TASK BRIEF:
Return exactly the lines below, starting with the one that has "4. Check memory" and going on through the one that has "## 🎉 Success Indicators".

[Data items]
== == ==

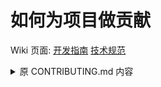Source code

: # 如何为项目做贡献

Wiki 页面:
[开发指南](https://github.com/PCL-Community/PCL2-CE/wiki/开发指南)
[技术规范](https://github.com/PCL-Community/PCL2-CE/wiki/技术规范)

<details>

<summary>原 CONTRIBUTING.md 内容</summary>

## 开始之前

查看 [Issues](https://github.com/PCL-Community/PCL2-CE/issues) 寻找可以参与的任务，或创建新 Issue 讨论您的想法。

## 贡献流程

### 报告问题

1. 在提交 Issue 前，请先搜索是否已有相关 Issue
2. 使用提供的 Issue 模板
3. 包含以下信息：
   - 清晰的问题描述
   - 复现步骤（包括环境信息）
   - 预期与实际行为对比
   - 相关日志/截图（如有）

### 提交代码

1. Fork 仓库并克隆到本地

   ```bash
   git clone https://github.com/你的用户名/项目名称.git
   ```

2. 创建你的分支

   ```bash
   git checkout -b feat/your-feat-name
   # 或
   git checkout -b fix/issue-number-desc
   ```

3. 遵循项目代码风格进行编写
4. 提交更改，使用 Angular 规范提交信息

   ```bash
   git commit -m "<type>(scope): <subject>"
   ```

5. 推送分支到你的 Fork

   ```bash
   git push origin your-branch
   ```

6. 创建 Pull Request
   - 指向上游仓库的 `dev` 分支
   - 详细填写 PR 信息
   - 关联 Issue（如有）

## 开发规范

### 测试要求

- 提交前请在本地编译通过确保无误后提交

### Angular 规范

基本格式如下

```commit message
<type>(scope?): <subject>

<body>

<footer>
```

每次提交**必须包含页眉内容**，可以选用正文（`body`）和页脚（`footer`）

每次提交的信息不超过 `100` 个字符

#### 页眉（`header`）

页眉需包含提交类型（`type`）、作用域（`scope`，可选）和主题（`subject`）

##### 提交类型（`type`）

提交类型需指定为下面其中一个：

1. `build`：对构建系统或者外部依赖项进行修改
2. `chore`: 用于对非业务性代码进行修改，例如修改构建流程或者工具配置等
3. `ci`：对 CI 配置文件或脚本进行修改
4. `docs`：对文档进行修改
5. `feat`：增加新的特性
6. `fix`：修复 bug
7. `pref`：提高性能的代码更改
8. `refactor`：既不修复 bug 也不是添加特性的代码重构
9. `style`：不影响代码含义的修改，比如空格、格式化、缺失的分号等
10. `test`：增加缺失的测试或者修正已存在的测试

##### 作用域（`scope`）

范围可以是任何指定提交更改位置的内容

##### 主题（`subject`）

主题包括了对本次修改的简洁描述，有以下准则

1. 使用命令式与现在时态：`改变` 而不是 `已改变`，也不是 `改变了`
2. 不要大写首字母（若使用英文）
3. 不要在末尾添加句号

#### 正文（`body`）

同主题，使用命令式与现在时态

应包含修改的动机以及和之前行为的对比

#### 页脚（`footer`）

##### Breaking Changes

破坏性修改指的是本次提交使用了不兼容之前版本的 API 或者环境变量

所有不兼容修改都必须在页脚中作为破坏性修改提到，以 `BREAKING CHANGE:` 开头，后跟一个空格或者换行符，其余的信息就是对此次修改的描述、理由和注释

##### 引用完成的 Issue

如果本次提交目的是完成 Issue 的话，需在页脚引用该 Issue

以关键字 `Closes` 开头，如

```footer
Closes #1145
```

修改了多个 bug 以半角逗号和空格隔开

```footer
Closes #114, #514, #1919
```

#### 回滚（`revert`）

若此次提交包含回滚（`revert`）操作，那么页眉需以 `revert:` 开头，同时在正文中添加 `本次提交回滚到 commit <hash>`，其中 `<hash>` 值表示被回滚前的提交

```commit message
revert:<type>(<scope>): <subject>

本次提交回滚到 commit <hash>
<body>

<footer>
```

## 提交上游

若你要将他人在 CE 中实现的功能或修复提交到上游，请用 Co-authored 来指明原始贡献者

</details>
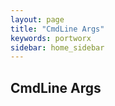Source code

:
 ```yaml
---
layout: page
title: "CmdLine Args"
keywords: portworx
sidebar: home_sidebar
---
```


## CmdLine Args
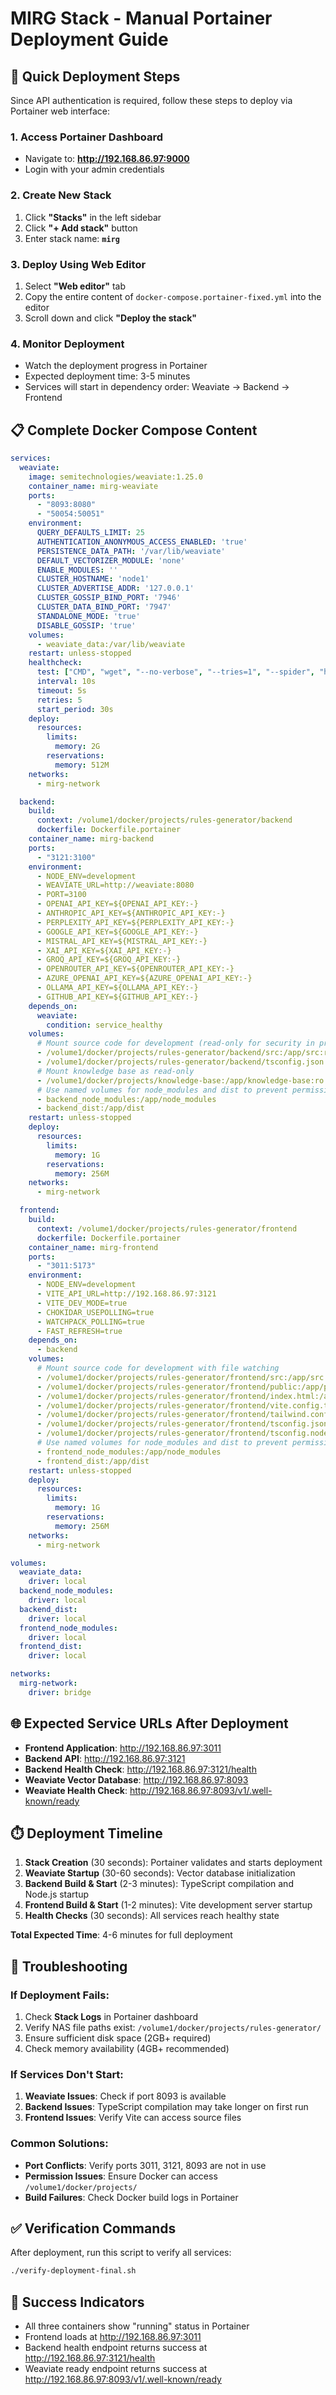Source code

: # MIRG Stack - Manual Portainer Deployment Guide

## 🎯 Quick Deployment Steps

Since API authentication is required, follow these steps to deploy via Portainer web interface:

### 1. Access Portainer Dashboard
- Navigate to: **http://192.168.86.97:9000**
- Login with your admin credentials

### 2. Create New Stack
1. Click **"Stacks"** in the left sidebar
2. Click **"+ Add stack"** button
3. Enter stack name: **`mirg`**

### 3. Deploy Using Web Editor
1. Select **"Web editor"** tab
2. Copy the entire content of `docker-compose.portainer-fixed.yml` into the editor
3. Scroll down and click **"Deploy the stack"**

### 4. Monitor Deployment
- Watch the deployment progress in Portainer
- Expected deployment time: 3-5 minutes
- Services will start in dependency order: Weaviate → Backend → Frontend

## 📋 Complete Docker Compose Content

```yaml
services:
  weaviate:
    image: semitechnologies/weaviate:1.25.0
    container_name: mirg-weaviate
    ports:
      - "8093:8080"
      - "50054:50051"
    environment:
      QUERY_DEFAULTS_LIMIT: 25
      AUTHENTICATION_ANONYMOUS_ACCESS_ENABLED: 'true'
      PERSISTENCE_DATA_PATH: '/var/lib/weaviate'
      DEFAULT_VECTORIZER_MODULE: 'none'
      ENABLE_MODULES: ''
      CLUSTER_HOSTNAME: 'node1'
      CLUSTER_ADVERTISE_ADDR: '127.0.0.1'
      CLUSTER_GOSSIP_BIND_PORT: '7946'
      CLUSTER_DATA_BIND_PORT: '7947'
      STANDALONE_MODE: 'true'
      DISABLE_GOSSIP: 'true'
    volumes:
      - weaviate_data:/var/lib/weaviate
    restart: unless-stopped
    healthcheck:
      test: ["CMD", "wget", "--no-verbose", "--tries=1", "--spider", "http://localhost:8080/v1/.well-known/ready"]
      interval: 10s
      timeout: 5s
      retries: 5
      start_period: 30s
    deploy:
      resources:
        limits:
          memory: 2G
        reservations:
          memory: 512M
    networks:
      - mirg-network

  backend:
    build:
      context: /volume1/docker/projects/rules-generator/backend
      dockerfile: Dockerfile.portainer
    container_name: mirg-backend
    ports:
      - "3121:3100"
    environment:
      - NODE_ENV=development
      - WEAVIATE_URL=http://weaviate:8080
      - PORT=3100
      - OPENAI_API_KEY=${OPENAI_API_KEY:-}
      - ANTHROPIC_API_KEY=${ANTHROPIC_API_KEY:-}
      - PERPLEXITY_API_KEY=${PERPLEXITY_API_KEY:-}
      - GOOGLE_API_KEY=${GOOGLE_API_KEY:-}
      - MISTRAL_API_KEY=${MISTRAL_API_KEY:-}
      - XAI_API_KEY=${XAI_API_KEY:-}
      - GROQ_API_KEY=${GROQ_API_KEY:-}
      - OPENROUTER_API_KEY=${OPENROUTER_API_KEY:-}
      - AZURE_OPENAI_API_KEY=${AZURE_OPENAI_API_KEY:-}
      - OLLAMA_API_KEY=${OLLAMA_API_KEY:-}
      - GITHUB_API_KEY=${GITHUB_API_KEY:-}
    depends_on:
      weaviate:
        condition: service_healthy
    volumes:
      # Mount source code for development (read-only for security in production)
      - /volume1/docker/projects/rules-generator/backend/src:/app/src:ro
      - /volume1/docker/projects/rules-generator/backend/tsconfig.json:/app/tsconfig.json:ro
      # Mount knowledge base as read-only
      - /volume1/docker/projects/knowledge-base:/app/knowledge-base:ro
      # Use named volumes for node_modules and dist to prevent permission issues
      - backend_node_modules:/app/node_modules
      - backend_dist:/app/dist
    restart: unless-stopped
    deploy:
      resources:
        limits:
          memory: 1G
        reservations:
          memory: 256M
    networks:
      - mirg-network

  frontend:
    build:
      context: /volume1/docker/projects/rules-generator/frontend
      dockerfile: Dockerfile.portainer
    container_name: mirg-frontend
    ports:
      - "3011:5173"
    environment:
      - NODE_ENV=development
      - VITE_API_URL=http://192.168.86.97:3121
      - VITE_DEV_MODE=true
      - CHOKIDAR_USEPOLLING=true
      - WATCHPACK_POLLING=true
      - FAST_REFRESH=true
    depends_on:
      - backend
    volumes:
      # Mount source code for development with file watching
      - /volume1/docker/projects/rules-generator/frontend/src:/app/src:ro
      - /volume1/docker/projects/rules-generator/frontend/public:/app/public:ro
      - /volume1/docker/projects/rules-generator/frontend/index.html:/app/index.html:ro
      - /volume1/docker/projects/rules-generator/frontend/vite.config.ts:/app/vite.config.ts:ro
      - /volume1/docker/projects/rules-generator/frontend/tailwind.config.js:/app/tailwind.config.js:ro
      - /volume1/docker/projects/rules-generator/frontend/tsconfig.json:/app/tsconfig.json:ro
      - /volume1/docker/projects/rules-generator/frontend/tsconfig.node.json:/app/tsconfig.node.json:ro
      # Use named volumes for node_modules and dist to prevent permission issues
      - frontend_node_modules:/app/node_modules
      - frontend_dist:/app/dist
    restart: unless-stopped
    deploy:
      resources:
        limits:
          memory: 1G
        reservations:
          memory: 256M
    networks:
      - mirg-network

volumes:
  weaviate_data:
    driver: local
  backend_node_modules:
    driver: local
  backend_dist:
    driver: local
  frontend_node_modules:
    driver: local
  frontend_dist:
    driver: local

networks:
  mirg-network:
    driver: bridge
```

## 🌐 Expected Service URLs After Deployment

- **Frontend Application**: http://192.168.86.97:3011
- **Backend API**: http://192.168.86.97:3121
- **Backend Health Check**: http://192.168.86.97:3121/health
- **Weaviate Vector Database**: http://192.168.86.97:8093
- **Weaviate Health Check**: http://192.168.86.97:8093/v1/.well-known/ready

## ⏱️ Deployment Timeline

1. **Stack Creation** (30 seconds): Portainer validates and starts deployment
2. **Weaviate Startup** (30-60 seconds): Vector database initialization
3. **Backend Build & Start** (2-3 minutes): TypeScript compilation and Node.js startup
4. **Frontend Build & Start** (1-2 minutes): Vite development server startup
5. **Health Checks** (30 seconds): All services reach healthy state

**Total Expected Time**: 4-6 minutes for full deployment

## 🔧 Troubleshooting

### If Deployment Fails:
1. Check **Stack Logs** in Portainer dashboard
2. Verify NAS file paths exist: `/volume1/docker/projects/rules-generator/`
3. Ensure sufficient disk space (2GB+ required)
4. Check memory availability (4GB+ recommended)

### If Services Don't Start:
1. **Weaviate Issues**: Check if port 8093 is available
2. **Backend Issues**: TypeScript compilation may take longer on first run
3. **Frontend Issues**: Verify Vite can access source files

### Common Solutions:
- **Port Conflicts**: Verify ports 3011, 3121, 8093 are not in use
- **Permission Issues**: Ensure Docker can access `/volume1/docker/projects/`
- **Build Failures**: Check Docker build logs in Portainer

## ✅ Verification Commands

After deployment, run this script to verify all services:

```bash
./verify-deployment-final.sh
```

## 🎉 Success Indicators

- All three containers show "running" status in Portainer
- Frontend loads at http://192.168.86.97:3011
- Backend health endpoint returns success at http://192.168.86.97:3121/health  
- Weaviate ready endpoint returns success at http://192.168.86.97:8093/v1/.well-known/ready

== == ==

ANSWER TO THE EXERCISE:
4. Check memory availability (4GB+ recommended)

### If Services Don't Start:
1. **Weaviate Issues**: Check if port 8093 is available
2. **Backend Issues**: TypeScript compilation may take longer on first run
3. **Frontend Issues**: Verify Vite can access source files

### Common Solutions:
- **Port Conflicts**: Verify ports 3011, 3121, 8093 are not in use
- **Permission Issues**: Ensure Docker can access `/volume1/docker/projects/`
- **Build Failures**: Check Docker build logs in Portainer

## ✅ Verification Commands

After deployment, run this script to verify all services:

```bash
./verify-deployment-final.sh
```

## 🎉 Success Indicators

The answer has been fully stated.